What you need to do:
From the line that includes "token is stored." to the closing line of the data, please transcribe every line exactly and add nothing.

Source data
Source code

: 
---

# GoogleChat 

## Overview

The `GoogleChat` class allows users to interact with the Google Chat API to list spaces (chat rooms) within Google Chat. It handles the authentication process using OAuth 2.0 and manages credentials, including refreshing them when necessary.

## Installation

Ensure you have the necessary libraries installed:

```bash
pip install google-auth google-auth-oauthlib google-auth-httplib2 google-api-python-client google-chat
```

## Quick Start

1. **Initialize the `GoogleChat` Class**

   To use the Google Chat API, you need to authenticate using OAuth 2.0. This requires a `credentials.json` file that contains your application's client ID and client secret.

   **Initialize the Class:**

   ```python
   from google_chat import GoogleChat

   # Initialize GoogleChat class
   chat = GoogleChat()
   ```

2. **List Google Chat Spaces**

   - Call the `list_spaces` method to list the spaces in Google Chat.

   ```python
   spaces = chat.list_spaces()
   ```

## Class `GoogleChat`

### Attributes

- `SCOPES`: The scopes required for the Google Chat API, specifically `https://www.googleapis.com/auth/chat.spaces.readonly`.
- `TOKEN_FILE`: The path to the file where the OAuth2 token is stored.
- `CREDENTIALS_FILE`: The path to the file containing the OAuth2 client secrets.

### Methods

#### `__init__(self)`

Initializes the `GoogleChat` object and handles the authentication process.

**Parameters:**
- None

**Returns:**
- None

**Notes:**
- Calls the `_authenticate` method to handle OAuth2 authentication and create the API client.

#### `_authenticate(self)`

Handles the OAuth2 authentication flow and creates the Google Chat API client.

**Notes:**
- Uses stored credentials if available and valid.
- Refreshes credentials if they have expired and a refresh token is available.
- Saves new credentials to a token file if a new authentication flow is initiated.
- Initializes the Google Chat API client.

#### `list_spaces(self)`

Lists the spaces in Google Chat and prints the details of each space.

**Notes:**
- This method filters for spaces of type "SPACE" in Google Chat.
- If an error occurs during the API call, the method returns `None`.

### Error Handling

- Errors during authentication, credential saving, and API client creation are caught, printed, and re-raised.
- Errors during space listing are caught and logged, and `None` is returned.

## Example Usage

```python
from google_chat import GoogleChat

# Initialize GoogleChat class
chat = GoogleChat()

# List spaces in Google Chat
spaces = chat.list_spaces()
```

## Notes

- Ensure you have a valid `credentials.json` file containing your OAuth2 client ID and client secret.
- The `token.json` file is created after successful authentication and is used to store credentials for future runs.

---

Solution to this exercise:
- `TOKEN_FILE`: The path to the file where the OAuth2 token is stored.
- `CREDENTIALS_FILE`: The path to the file containing the OAuth2 client secrets.

### Methods

#### `__init__(self)`

Initializes the `GoogleChat` object and handles the authentication process.

**Parameters:**
- None

**Returns:**
- None

**Notes:**
- Calls the `_authenticate` method to handle OAuth2 authentication and create the API client.

#### `_authenticate(self)`

Handles the OAuth2 authentication flow and creates the Google Chat API client.

**Notes:**
- Uses stored credentials if available and valid.
- Refreshes credentials if they have expired and a refresh token is available.
- Saves new credentials to a token file if a new authentication flow is initiated.
- Initializes the Google Chat API client.

#### `list_spaces(self)`

Lists the spaces in Google Chat and prints the details of each space.

**Notes:**
- This method filters for spaces of type "SPACE" in Google Chat.
- If an error occurs during the API call, the method returns `None`.

### Error Handling

- Errors during authentication, credential saving, and API client creation are caught, printed, and re-raised.
- Errors during space listing are caught and logged, and `None` is returned.

## Example Usage

```python
from google_chat import GoogleChat

# Initialize GoogleChat class
chat = GoogleChat()

# List spaces in Google Chat
spaces = chat.list_spaces()
```

## Notes

- Ensure you have a valid `credentials.json` file containing your OAuth2 client ID and client secret.
- The `token.json` file is created after successful authentication and is used to store credentials for future runs.

---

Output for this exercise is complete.